Pizza Hut is the largest global chain represented in the Mid-City neighborhood of New Orleans. The fast-food pizza chain boasts more than 20,000 franchises all around the world and although in their 2013 SWOT analysis, they recognized consumer satisfaction with their pizza is in decline, they chain continues to seek out new ways to stay competitive. Part of this strategy includes WingStreet, a major marketing strategy of the Mid-City location, especially during Saints Football Season! WingStreet is a menu of chicken wings available at most Pizza Hut locations.
A similar challenge faced by competitors Papa John’s and Domino’s Pizza Hut has struggled to adjust to the increase in public awareness around the adverse effects of eating high fat/high calorie diets, like pizza. As a business model Pizza Hut can not compete with the fresher and sometimes more local ingredients that other neighborhood pizza chains such as Theo’s and Crescent Pie & Sausage Company offer their customers.

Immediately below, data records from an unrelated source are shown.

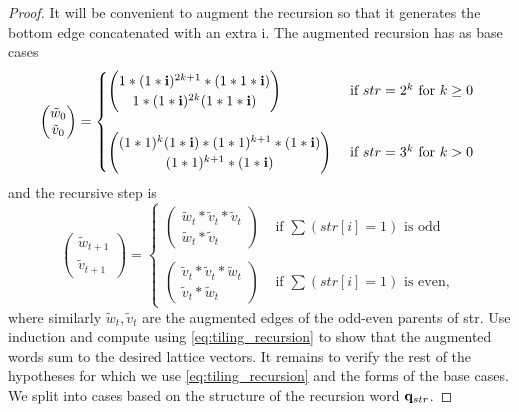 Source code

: \documentclass[12pt]{amsart}
\begin{document}
\begin{proof}
	
	It will be convenient to augment the recursion so that it generates the bottom edge concatenated with an extra i. The augmented
	recursion has as base cases 
	\[
	\begin{pmatrix}
	\tilde{w}_0 \\
	\tilde{v}_0 
	\end{pmatrix} 
	= \begin{cases}
	\begin{pmatrix} 1*( 1*\mathbf{i})^{2 k +1}*(1*1*\mathbf{i})  \\
	1*(1*\mathbf{i})^{2k} (1*1*\mathbf{i})
	\end{pmatrix} &\mbox{ if $str = 2^k$ for $k \geq 0$ } \\ \\
	\begin{pmatrix} 
	(1*1)^k (1*\mathbf{i}) *(1*1)^{k+1}*(1*\mathbf{i})  \\
	(1*1)^{k+1}*(1*\mathbf{i})
	\end{pmatrix} &\mbox{ if $str = 3^k$ for $k > 0$ } 
	\end{cases}
	\]
	and the recursive step is
	\begin{equation} \label{eq:tiling_recursion}
	\begin{pmatrix}
	\tilde{w}_{t+1} \\
	\tilde{v}_{t+1} 
	\end{pmatrix} 
	= \begin{cases}
	\begin{pmatrix} 
	\tilde{w}_t*\tilde{v}_t*\tilde{v}_t  \\
	\tilde{w}_t*\tilde{v}_t
	\end{pmatrix} &\mbox{ if $\sum (str[i]=1)$ is odd } \\ \\
	
	\begin{pmatrix} 
	\tilde{v}_t*\tilde{v}_t*\tilde{w}_t  \\
	\tilde{v}_t*\tilde{w}_t
	\end{pmatrix} 
	&\mbox{ if $\sum (str[i]=1)$ is even, }
	\end{cases}
	\end{equation}
	where similarly $\tilde{w}_t,\tilde{v}_t$ are the augmented edges of the odd-even parents of str. 
	Use induction and compute using \eqref{eq:tiling_recursion} to show that the augmented words sum to the desired lattice vectors. 
	It remains to verify the rest of the hypotheses for which we use \eqref{eq:tiling_recursion} and the forms of the base cases.
	We split into cases based on the structure of the recursion word $\mathbf{q}_{str}$.
	

\end{proof}
\end{document}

The reality that these three chains have come to Mid-City in the post-Katrina context is not surprising. This kind of business development is a trend that can be seen all around the city, from the stirrings of a Chipotle opening on Magazine Street to the commodification of New Orleans culture seen throughout the French Quarter. Due to the physical and economic devastation that hurricane Katrina brought upon the City of New Orleans, locally-based business faced competition from national corporations that were left unscathed.
These businesses represent one extreme of the creolization-to-Americanization food culture spectrum. The food is predictable, available quickly, affordable, and familiar to people all across the world. These pizza chains represent a tension that can be seen throughout the city of New Orleans because of their proximal competition with local chains. Pizza Hut, Papa John’s, and Domino’s represent the highly-Americanized end of the spectrum and as a result appeal to a limited audience.